На Ульяну смотрели две пары одинаково недобрых серых глаз. Лара сжала руку сестры, словно призывая к молчанию, и выпрямилась:

– Полицейские фотографию нашли? Черно-белую? Разобрались, почему рожа Самсонова перечеркнута, и написано «убийца»?

– Это жена его перечеркнула, когда он наркоманку сбил на дороге, – растерянно пролепетала Ульяна.

– Наша мама никогда не была наркоманкой! – одновременно крикнули сестры.

– Наша мама, – разделяя каждое слово, медленно выговорила Лара, – шла с работы домой. По пешеходному переходу. Медленно шла, потому что в каждой руке у нее было по сумке с продуктами. Позади двигались две семилетние девочки. Они немного отстали, потому что заспорили, кто сегодня в школе лучше ответил учительнице. И только поэтому машина, которая мчалась по шоссе, их не сбила. Но сбила женщину. Насмерть.

– Нас оторвали от тела мамы и увезли в детприемник. Там мы узнали, что она была наркоманкой, что нас отправят в специальный интернат, куда отдают детей наркоманов и психопатов, ведь за такими детьми нужно следить, кормить их медицинскими препаратами, чтобы из них не выросли уроды.

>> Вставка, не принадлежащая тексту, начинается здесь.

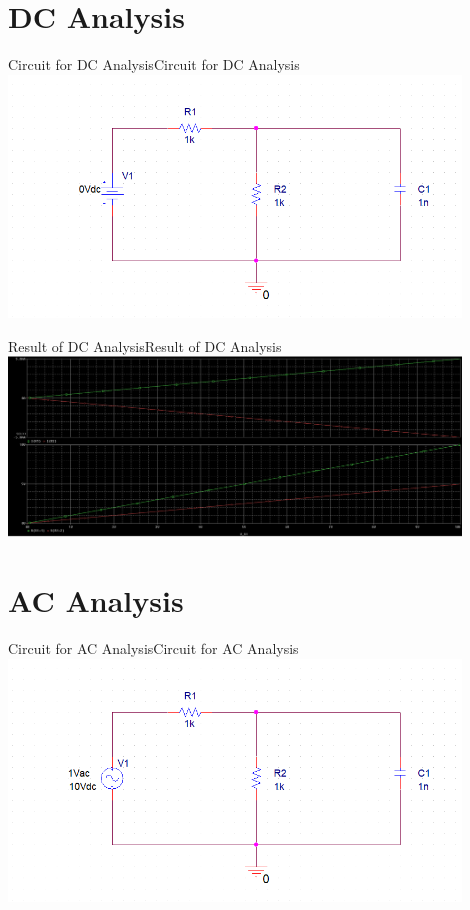 \documentclass[12pt]{../manual}
\begin{document}
\section{DC Analysis}
\begin{myfigure}[colback=white,label=fig:dc]{Circuit for DC Analysis}{Circuit for DC Analysis}
\includegraphics[width=0.9\textwidth]{figures/DCAnalysisCircuitCrop.PNG}
\end{myfigure}

\begin{myfigure}[label=fig:dcAnalRes]{Result of DC Analysis}{Result of DC Analysis}
\includegraphics[width=0.9\textwidth]{figures/ResultDCAnalysisCrop.PNG}
\end{myfigure}

\newpage
\section{AC Analysis}
\begin{myfigure}[colback=white,label=fig:ac]{Circuit for AC Analysis}{Circuit for AC Analysis}
\includegraphics[width=0.9\textwidth]{figures/ACAnalysisCircuitCrop.PNG}
\end{myfigure}
\end{document}
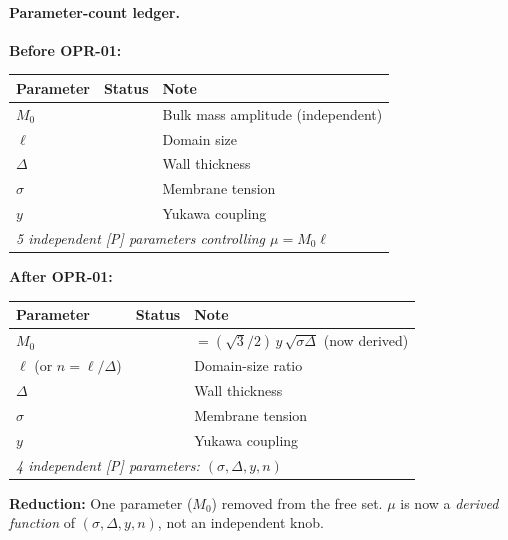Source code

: \paragraph{Parameter-count ledger.}
\begin{tcolorbox}[breakable, enhanced, colback=yellow!5!white, colframe=orange!50!black,
    title=\textbf{Parameter Ledger: Before and After OPR-01}, width=\linewidth]
\label{box:opr21_parameter_ledger}
\textbf{Before OPR-01:}
\begin{center}
\begin{tabular}{lcl}
\toprule
\textbf{Parameter} & \textbf{Status} & \textbf{Note} \\
\midrule
$M_0$ & \tagP{} & Bulk mass amplitude (independent) \\
$\ell$ & \tagP{} & Domain size \\
$\Delta$ & \tagP{} & Wall thickness \\
$\sigma$ & \tagP{} & Membrane tension \\
$y$ & \tagP{} & Yukawa coupling \\
\midrule
\multicolumn{3}{l}{\textit{5 independent [P] parameters controlling $\mu = M_0\ell$}} \\
\bottomrule
\end{tabular}
\end{center}

\textbf{After OPR-01:}
\begin{center}
\begin{tabular}{lcl}
\toprule
\textbf{Parameter} & \textbf{Status} & \textbf{Note} \\
\midrule
$M_0$ & \tagDc{} & $= (\sqrt{3}/2)\, y\, \sqrt{\sigma\Delta}$ (now derived) \\
$\ell$ (or $n = \ell/\Delta$) & \tagP{} & Domain-size ratio \\
$\Delta$ & \tagP{} & Wall thickness \\
$\sigma$ & \tagP{} & Membrane tension \\
$y$ & \tagP{} & Yukawa coupling \\
\midrule
\multicolumn{3}{l}{\textit{4 independent [P] parameters: $(\sigma, \Delta, y, n)$}} \\
\bottomrule
\end{tabular}
\end{center}

\textbf{Reduction:} One parameter ($M_0$) removed from the free set.
$\mu$ is now a \emph{derived function} of $(\sigma, \Delta, y, n)$, not an
independent knob.
\end{tcolorbox}

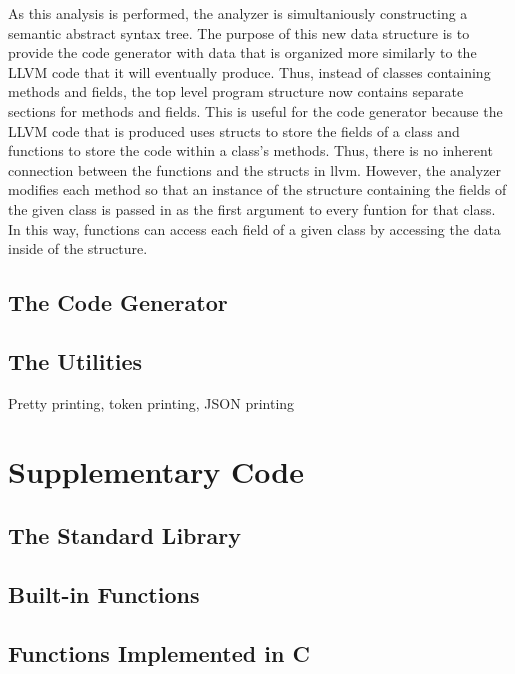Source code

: \begin{homeworkProblem}
    As this analysis is performed, the analyzer is simultaniously constructing a semantic abstract syntax tree. The purpose of this new data structure is to provide the code generator with data that is organized more similarly to the LLVM code that it will eventually produce. Thus, instead of classes containing methods and fields, the top level program structure now contains separate sections for methods and fields. This is useful for the code generator because the LLVM code that is produced uses structs to store the fields of a class and functions to store the code within a class's methods. Thus, there is no inherent connection between the functions and the structs in llvm. However, the analyzer modifies each method so that an instance of the structure containing the fields of the given class is passed in as the first argument to every funtion for that class. In this way, functions can access each field of a given class by accessing the data inside of the structure. 

	\subsection{The Code Generator}
	\subsection{The Utilities}
	Pretty printing, token printing, JSON printing
	\section{Supplementary Code}
	\subsection{The Standard Library}
	\subsection{Built-in Functions}
	\subsection{Functions Implemented in C}
\end{homeworkProblem}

Лара мельком взглянула на сестру, закрывшую лицо руками, и продолжила:

– С двенадцати лет нас уже продавали. Многим было интересно с двумя сестрами одновременно. А если мы сопротивлялись – били, не по лицу, лицо – товар. Ланка даже хотела на себя руки наложить, да я не дала. Сказала, что мы вырастем и отомстим. Только из-за этого и продержались еще два года. Помогла воспитательница. Мы писали с ней в месяц по несколько запросов – искали отца. И нашли. Он и знать не знал про то, что мы существуем на свете. Доказать отцовство быстро не получилось, и он нас просто удочерил. Помог с образованием, одел-обул, как мог попытался вернуть нам детство.

Чара словно услышала что-то в словах девушки, что-то не угрожающее, а наоборот, жалкое. Она перестала сторожить «чужого», легла у ног сестер и положила голову на толстые лапы.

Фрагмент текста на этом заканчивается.